The significant risk factor is affected parent(s)with a mutated gene responsible for LCA subtypes.
Signs & Symptoms
In many cases, LCA infants are blind at birth. In other cases, a decrease in visual responsiveness at birth is the initial indication of the disorder. Other symptoms may include:
- Severe vision loss
- Strabismus (crossed eyes)
- Abnormal retinal pigment
- Hyperopia (extreme farsightedness)
- Irregular or absent pupillary response
- Photophobia (increased light sensitivity)
- Enophthalmos (sunken or deep-set eyeballs)
- Cataracts (clouding of the natural eye lenses)
- Nystagmus (rapid, involuntary eye movements)
In sporadic cases, infants may manifest with developmental delay, hearing loss, and intellectual disability.
The eye specialist reviews the patient's medical history and symptoms and conducts physical and ophthalmological examinations and laboratory tests to diagnose. S/he may use electroretinography (ERG) to evaluate visual function by assessing activity in the retina. Typically, infants with LCA lack or exhibit decreased retinal electrical activity. S/he can also order molecular genetic testing for gene mutations associated with LCA. Clinical signs and symptoms guide the doctor in determining which genes to test for and in what order.
Other tests may include:
- Optical coherence tomography (OCT) of the retina
There is no substantial LCA cure or treatment. Thus, LCA treatment is symptomatic and supportive. The US Food and Drug Administration (FDA) has approved Voretigene neparvovec-rzyl, a gene therapy to treat confirmed cases of retinal dystrophy linked to biallelic RPE65 mutation.
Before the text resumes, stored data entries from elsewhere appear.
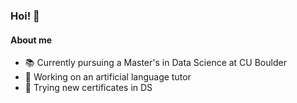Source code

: ### Hoi! 👻

#### About me

- 📚 Currently pursuing a Master's in Data Science at CU Boulder
- 🎃 Working on an artificial language tutor
- 🗿 Trying new certificates in DS

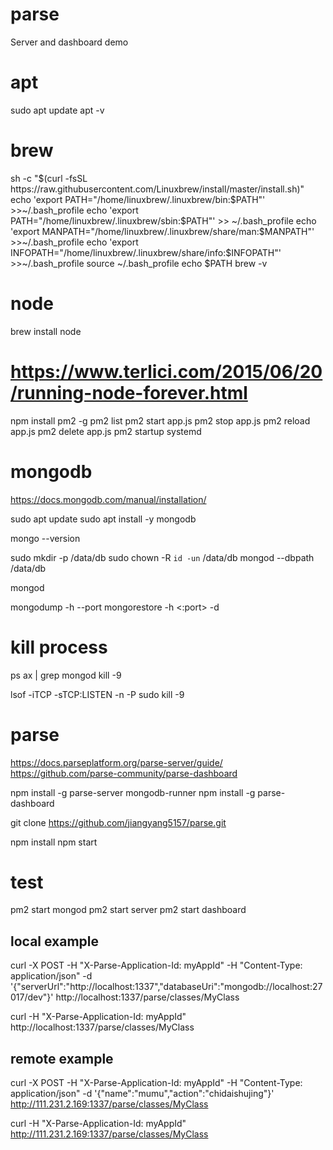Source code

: # parse
Server and dashboard demo

# apt
sudo apt update
apt -v

# brew
sh -c "$(curl -fsSL https://raw.githubusercontent.com/Linuxbrew/install/master/install.sh)"
echo 'export PATH="/home/linuxbrew/.linuxbrew/bin:$PATH"' >>~/.bash_profile
echo 'export PATH="/home/linuxbrew/.linuxbrew/sbin:$PATH"' >> ~/.bash_profile
echo 'export MANPATH="/home/linuxbrew/.linuxbrew/share/man:$MANPATH"' >>~/.bash_profile
echo 'export INFOPATH="/home/linuxbrew/.linuxbrew/share/info:$INFOPATH"' >>~/.bash_profile
source ~/.bash_profile
echo $PATH
brew -v

# node
brew install node

# https://www.terlici.com/2015/06/20/running-node-forever.html
npm install pm2 -g
pm2 list
pm2 start app.js
pm2 stop app.js
pm2 reload app.js
pm2 delete app.js
pm2 startup systemd

# mongodb 
https://docs.mongodb.com/manual/installation/

sudo apt update
sudo apt install -y mongodb

mongo --version

sudo mkdir -p /data/db
sudo chown -R `id -un` /data/db
mongod --dbpath /data/db

mongod

mongodump -h <hostName> --port <portNumber>
mongorestore -h <hostname><:port> -d <dbName> <path>

# kill process
ps ax | grep mongod
kill -9 <pid>

lsof -iTCP -sTCP:LISTEN -n -P
sudo kill -9 <pid>

# parse
https://docs.parseplatform.org/parse-server/guide/
https://github.com/parse-community/parse-dashboard

npm install -g parse-server mongodb-runner
npm install -g parse-dashboard

git clone https://github.com/jiangyang5157/parse.git

npm install
npm start

# test
pm2 start mongod
pm2 start server
pm2 start dashboard

## local example
curl -X POST -H "X-Parse-Application-Id: myAppId" -H "Content-Type: application/json" -d '{"serverUrl":"http://localhost:1337","databaseUri":"mongodb://localhost:27017/dev"}' http://localhost:1337/parse/classes/MyClass

curl -H "X-Parse-Application-Id: myAppId" http://localhost:1337/parse/classes/MyClass

## remote example
curl -X POST -H "X-Parse-Application-Id: myAppId" -H "Content-Type: application/json" -d '{"name":"mumu","action":"chidaishujing"}' http://111.231.2.169:1337/parse/classes/MyClass

curl -H "X-Parse-Application-Id: myAppId" http://111.231.2.169:1337/parse/classes/MyClass
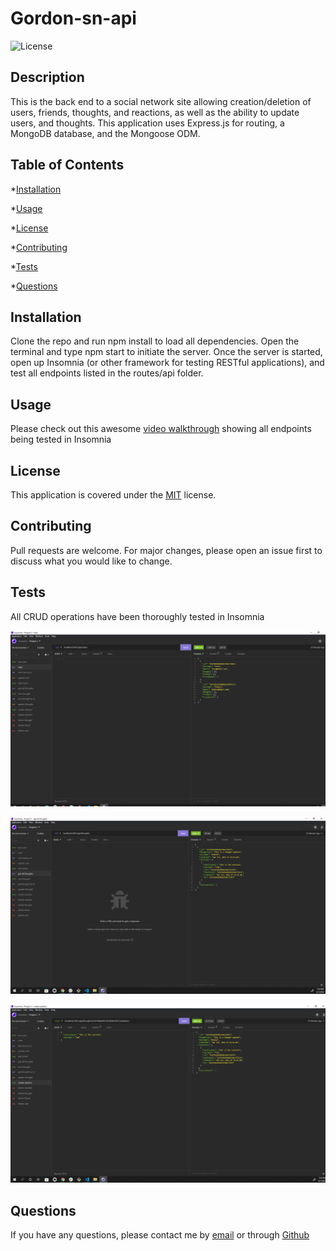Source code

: # Gordon-sn-api

![License](https://img.shields.io/badge/license-MIT-yellow.png)

## Description

This is the back end to a social network site allowing creation/deletion of users, friends, thoughts, and reactions, as well as the ability to update users, and thoughts. This application uses Express.js for routing, a MongoDB database, and the Mongoose ODM.

## Table of Contents

\*[Installation](#installation)

\*[Usage](#usage)

\*[License](#license)

\*[Contributing](#contributing)

\*[Tests](#tests)

\*[Questions](#questions)

## Installation

Clone the repo and run npm install to load all dependencies. Open the terminal and type npm start to initiate the server. Once the server is started, open up Insomnia (or other framework for testing RESTful applications), and test all endpoints listed in the routes/api folder.

## Usage

Please check out this awesome [video walkthrough](https://youtu.be/_1DTt5odbfE) showing all endpoints being tested in Insomnia

## License

This application is covered under the [MIT](./License/MIT.txt) license.

## Contributing

Pull requests are welcome. For major changes, please open an issue first to discuss what you would like to change.

## Tests

All CRUD operations have been thoroughly tested in Insomnia

![](./assets/images/Get-all-users.png)


![](./assets/images/Get-all-thoughts.png)


![](./assets/images/Post-reaction.png)

## Questions

If you have any questions, please contact me by [email](mailto:vprmatrix55@gmail.com) or through [Github](https://github.com/Mike2481)
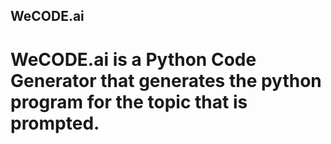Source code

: ## WeCODE.ai
# WeCODE.ai is a Python Code Generator that generates the python program for the topic that is prompted.

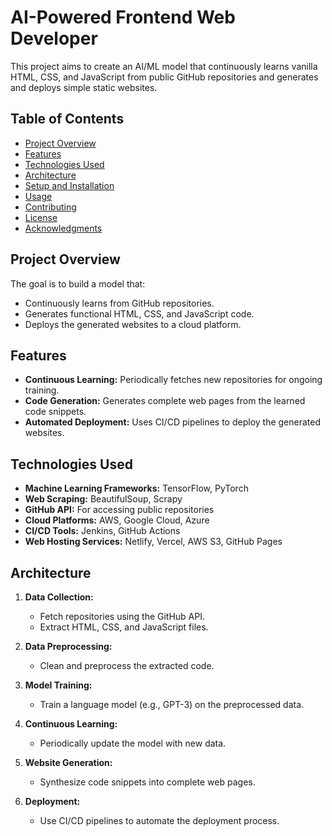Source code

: # AI-Powered Frontend Web Developer

This project aims to create an AI/ML model that continuously learns vanilla HTML, CSS, and JavaScript from public GitHub repositories and generates and deploys simple static websites.

## Table of Contents
- [Project Overview](#project-overview)
- [Features](#features)
- [Technologies Used](#technologies-used)
- [Architecture](#architecture)
- [Setup and Installation](#setup-and-installation)
- [Usage](#usage)
- [Contributing](#contributing)
- [License](#license)
- [Acknowledgments](#acknowledgments)

## Project Overview
The goal is to build a model that:
- Continuously learns from GitHub repositories.
- Generates functional HTML, CSS, and JavaScript code.
- Deploys the generated websites to a cloud platform.

## Features
- **Continuous Learning:** Periodically fetches new repositories for ongoing training.
- **Code Generation:** Generates complete web pages from the learned code snippets.
- **Automated Deployment:** Uses CI/CD pipelines to deploy the generated websites.

## Technologies Used
- **Machine Learning Frameworks:** TensorFlow, PyTorch
- **Web Scraping:** BeautifulSoup, Scrapy
- **GitHub API:** For accessing public repositories
- **Cloud Platforms:** AWS, Google Cloud, Azure
- **CI/CD Tools:** Jenkins, GitHub Actions
- **Web Hosting Services:** Netlify, Vercel, AWS S3, GitHub Pages

## Architecture
1. **Data Collection:**
   - Fetch repositories using the GitHub API.
   - Extract HTML, CSS, and JavaScript files.

2. **Data Preprocessing:**
   - Clean and preprocess the extracted code.

3. **Model Training:**
   - Train a language model (e.g., GPT-3) on the preprocessed data.

4. **Continuous Learning:**
   - Periodically update the model with new data.

5. **Website Generation:**
   - Synthesize code snippets into complete web pages.

6. **Deployment:**
   - Use CI/CD pipelines to automate the deployment process.
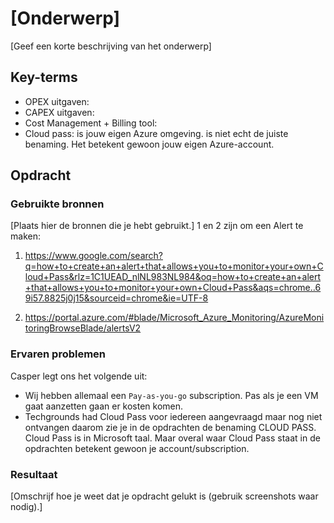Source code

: # [Onderwerp]
[Geef een korte beschrijving van het onderwerp]


## Key-terms
-  OPEX uitgaven:
-  CAPEX uitgaven:
-  Cost Management + Billing tool:
-  Cloud pass: is jouw eigen Azure omgeving. is niet echt de juiste benaming. Het betekent gewoon jouw eigen Azure-account.

## Opdracht
### Gebruikte bronnen
[Plaats hier de bronnen die je hebt gebruikt.]
1 en 2 zijn om een Alert te maken:

1. https://www.google.com/search?q=how+to+create+an+alert+that+allows+you+to+monitor+your+own+Cloud+Pass&rlz=1C1UEAD_nlNL983NL984&oq=how+to+create+an+alert+that+allows+you+to+monitor+your+own+Cloud+Pass&aqs=chrome..69i57.8825j0j15&sourceid=chrome&ie=UTF-8

2. https://portal.azure.com/#blade/Microsoft_Azure_Monitoring/AzureMonitoringBrowseBlade/alertsV2


### Ervaren problemen
Casper legt ons het volgende uit:

- Wij hebben allemaal een `Pay-as-you-go` subscription. Pas als je een VM gaat aanzetten gaan er kosten komen.
- Techgrounds had Cloud Pass voor iedereen aangevraagd maar nog niet ontvangen daarom zie je in de opdrachten de benaming CLOUD PASS. Cloud Pass is in Microsoft taal.
Maar overal waar Cloud Pass staat in de opdrachten betekent gewoon je account/subscription.

### Resultaat
[Omschrijf hoe je weet dat je opdracht gelukt is (gebruik screenshots waar nodig).]
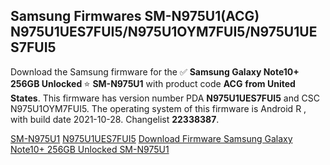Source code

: <h2>Samsung Firmwares SM-N975U1(ACG) N975U1UES7FUI5/N975U1OYM7FUI5/N975U1UES7FUI5</h2>
Download the Samsung firmware for the ✅ <strong>Samsung Galaxy Note10+ 256GB Unlocked </strong> ⭐ <strong>SM-N975U1</strong> with product code <strong>ACG</strong> <strong> from United States</strong>. This firmware has version number PDA <strong>N975U1UES7FUI5</strong> and CSC N975U1OYM7FUI5. The operating system of this firmware is Android R , with build date 2021-10-28. Changelist <strong>22338387</strong>.


[SM-N975U1](https://samfirm.shop/samsung/model/SM-N975U1)
[N975U1UES7FUI5](https://samfirm.shop/samsung/pda/N975U1UES7FUI5)
[Download Firmware Samsung Galaxy Note10+ 256GB Unlocked SM-N975U1](https://samfirm.shop/samsung/firmware/469165)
Prognosis & Long-Term outlook
Generally, visual impairment is stable, but it can gradually deteriorate over time. Patients can benefit from refractive error correction, low-vision aids when possible, and most favorable access to educational and work-related opportunities.
Prevention & Follow Up
LCA is not preventable. Close follow-up of infants with LCA is recommended. Genetic counseling is recommended for families with LCA children.